Going through the entries below, copy out each line that contains "question".
◆ ◆ ◆
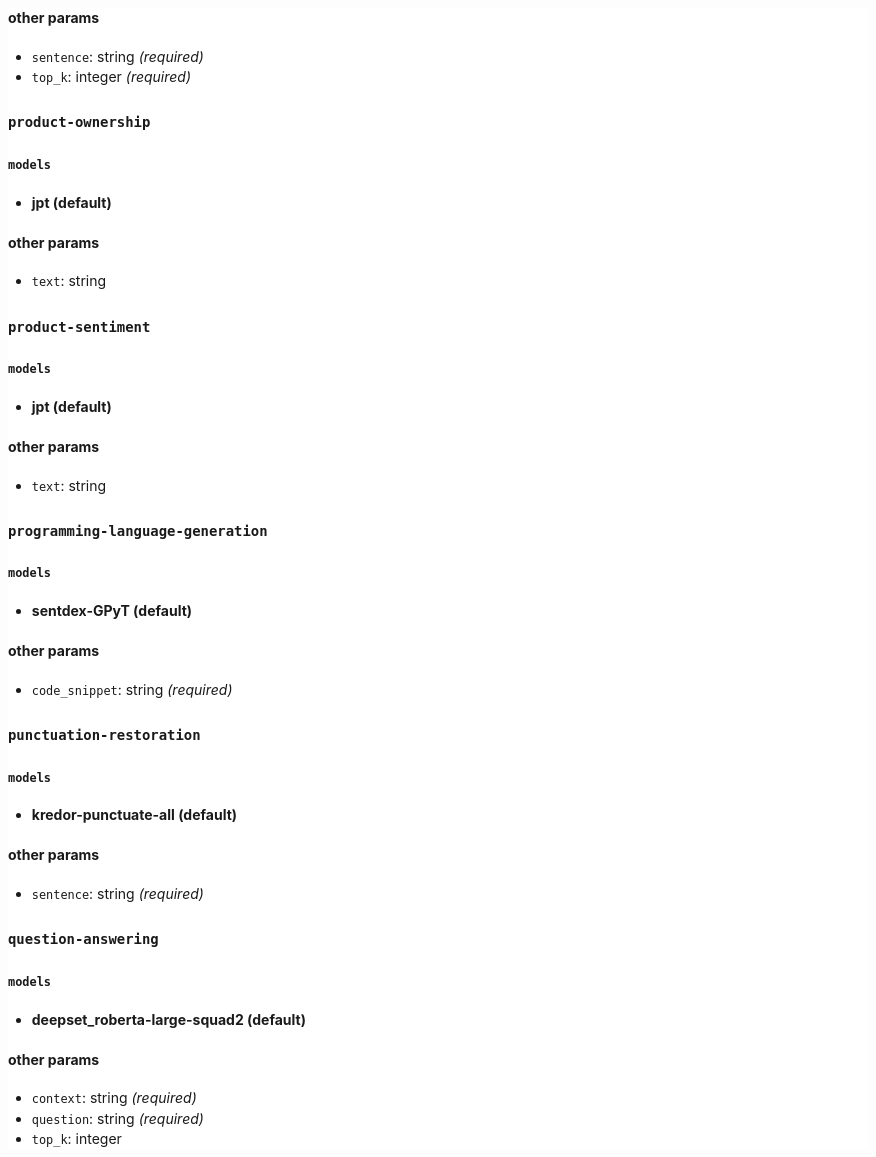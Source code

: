 #### other params

 - `sentence`: string *(required)*
 - `top_k`: integer *(required)*

### `product-ownership`

#### `models`

 - **jpt (default)**

#### other params

 - `text`: string

### `product-sentiment`

#### `models`

 - **jpt (default)**

#### other params

 - `text`: string

### `programming-language-generation`

#### `models`

 - **sentdex-GPyT (default)**

#### other params

 - `code_snippet`: string *(required)*

### `punctuation-restoration`

#### `models`

 - **kredor-punctuate-all (default)**

#### other params

 - `sentence`: string *(required)*

### `question-answering`

#### `models`

 - **deepset_roberta-large-squad2 (default)**

#### other params

 - `context`: string *(required)*
 - `question`: string *(required)*
 - `top_k`: integer

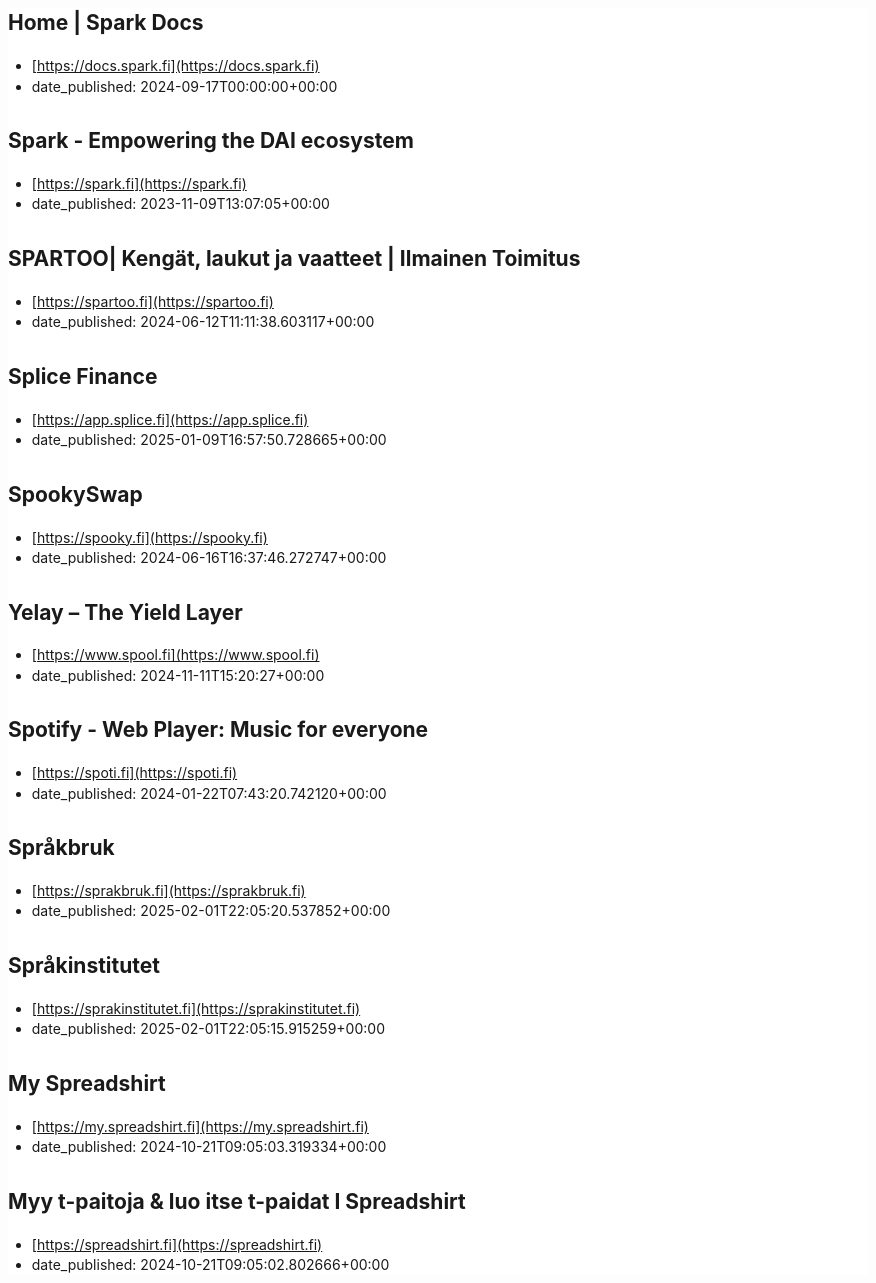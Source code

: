  ## Home | Spark Docs
 - [https://docs.spark.fi](https://docs.spark.fi)
 - date_published: 2024-09-17T00:00:00+00:00

 ## Spark - Empowering the DAI ecosystem
 - [https://spark.fi](https://spark.fi)
 - date_published: 2023-11-09T13:07:05+00:00

 ## SPARTOO| Kengät, laukut ja vaatteet | Ilmainen Toimitus
 - [https://spartoo.fi](https://spartoo.fi)
 - date_published: 2024-06-12T11:11:38.603117+00:00

 ## Splice Finance
 - [https://app.splice.fi](https://app.splice.fi)
 - date_published: 2025-01-09T16:57:50.728665+00:00

 ## SpookySwap
 - [https://spooky.fi](https://spooky.fi)
 - date_published: 2024-06-16T16:37:46.272747+00:00

 ## Yelay – The Yield Layer
 - [https://www.spool.fi](https://www.spool.fi)
 - date_published: 2024-11-11T15:20:27+00:00

 ## Spotify - Web Player: Music for everyone
 - [https://spoti.fi](https://spoti.fi)
 - date_published: 2024-01-22T07:43:20.742120+00:00

 ## Språkbruk
 - [https://sprakbruk.fi](https://sprakbruk.fi)
 - date_published: 2025-02-01T22:05:20.537852+00:00

 ## Språkinstitutet
 - [https://sprakinstitutet.fi](https://sprakinstitutet.fi)
 - date_published: 2025-02-01T22:05:15.915259+00:00

 ## My Spreadshirt
 - [https://my.spreadshirt.fi](https://my.spreadshirt.fi)
 - date_published: 2024-10-21T09:05:03.319334+00:00

 ## Myy t-paitoja & luo itse t-paidat I Spreadshirt
 - [https://spreadshirt.fi](https://spreadshirt.fi)
 - date_published: 2024-10-21T09:05:02.802666+00:00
◆ ◆ ◆
### Your solution
### `question-answering`
 - `question`: string *(required)*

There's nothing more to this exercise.